| Nel nuovo libro, “L’amore rubato”: angherie e soprusi subiti da donne
È dalla nostra maggiore scrittrice italiana, Dacia Maraini, che si èleva il grido di dolore di chi della sofferenza subita porterà indelebilmente i segni per tutta l’esistenza.
“L’amore rubato”, pubblicato questa estate 2012, raccoglie otto storie di cronaca di tutti i giorni: le realtà femminili e le mille sfaccettature dell’essere, in primis, donna.
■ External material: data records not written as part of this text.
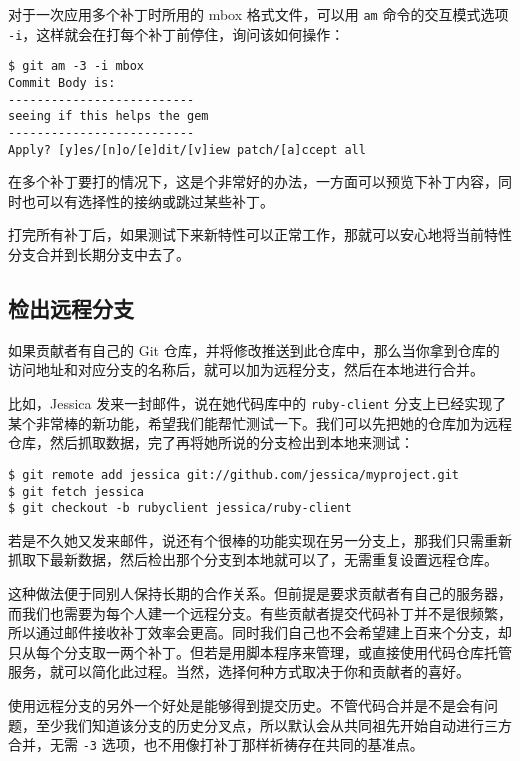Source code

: \documentclass[a4paper]{book}
\begin{document}
对于一次应用多个补丁时所用的 mbox 格式文件，可以用 \texttt{am} 命令的交互模式选项 \texttt{-i}，这样就会在打每个补丁前停住，询问该如何操作：

\begin{shaded}\begin{verbatim}
$ git am -3 -i mbox
Commit Body is:
--------------------------
seeing if this helps the gem
--------------------------
Apply? [y]es/[n]o/[e]dit/[v]iew patch/[a]ccept all 
\end{verbatim}\end{shaded}

在多个补丁要打的情况下，这是个非常好的办法，一方面可以预览下补丁内容，同时也可以有选择性的接纳或跳过某些补丁。

打完所有补丁后，如果测试下来新特性可以正常工作，那就可以安心地将当前特性分支合并到长期分支中去了。

\subsection{检出远程分支}

如果贡献者有自己的 Git 仓库，并将修改推送到此仓库中，那么当你拿到仓库的访问地址和对应分支的名称后，就可以加为远程分支，然后在本地进行合并。

比如，Jessica 发来一封邮件，说在她代码库中的 \texttt{ruby-client} 分支上已经实现了某个非常棒的新功能，希望我们能帮忙测试一下。我们可以先把她的仓库加为远程仓库，然后抓取数据，完了再将她所说的分支检出到本地来测试：

\begin{shaded}\begin{verbatim}
$ git remote add jessica git://github.com/jessica/myproject.git
$ git fetch jessica
$ git checkout -b rubyclient jessica/ruby-client
\end{verbatim}\end{shaded}

若是不久她又发来邮件，说还有个很棒的功能实现在另一分支上，那我们只需重新抓取下最新数据，然后检出那个分支到本地就可以了，无需重复设置远程仓库。

这种做法便于同别人保持长期的合作关系。但前提是要求贡献者有自己的服务器，而我们也需要为每个人建一个远程分支。有些贡献者提交代码补丁并不是很频繁，所以通过邮件接收补丁效率会更高。同时我们自己也不会希望建上百来个分支，却只从每个分支取一两个补丁。但若是用脚本程序来管理，或直接使用代码仓库托管服务，就可以简化此过程。当然，选择何种方式取决于你和贡献者的喜好。

使用远程分支的另外一个好处是能够得到提交历史。不管代码合并是不是会有问题，至少我们知道该分支的历史分叉点，所以默认会从共同祖先开始自动进行三方合并，无需 \texttt{-3} 选项，也不用像打补丁那样祈祷存在共同的基准点。
\end{document}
La Maraini, da scrutatrice di anime, ha attentamente analizzato con la lente d’ingrandimento la condizione di dolore di queste protagoniste, e con la sua abilità narrativa ci fa assaporare l’indagine psicologica, effettuata con passo letterario.
Ciò che distingue Dacia dagli altri nostri scrittori, è l’attualità degli eventi, dei soprusi, delle angherie, dei ricatti, delle gelosie che inducono il più debole alla sofferenza, non solo fisica.
Domanda - Le donne sono sempre state al centro dei tuoi racconti, e questa è una delle motivazioni del Premio Fondazione Campiello alla carriera, che ti è stato consegnato quest’anno alla Fenice di Venezia; nei tuoi personaggi quale è l’elemento più evidente del riscatto dalla sofferenza?
Maraini - «La sofferenza più terribile è quella che non si riconosce come tale. Chi pensa di stare bene nel suo dolore, chi pensa di subire semplicemente un destino, chi non conosce i propri diritti, sta veramente male e non trova riscatto. Il riscatto viene dalla conoscenza, dal sentimento di giustizia e dalla voglia di capire e battersi per i propri diritti».
Domanda - Nello scrivere storie «vere», tratte dalla cronaca, dal sociale, ci sono delle preoccupazioni particolari per lo scrittore?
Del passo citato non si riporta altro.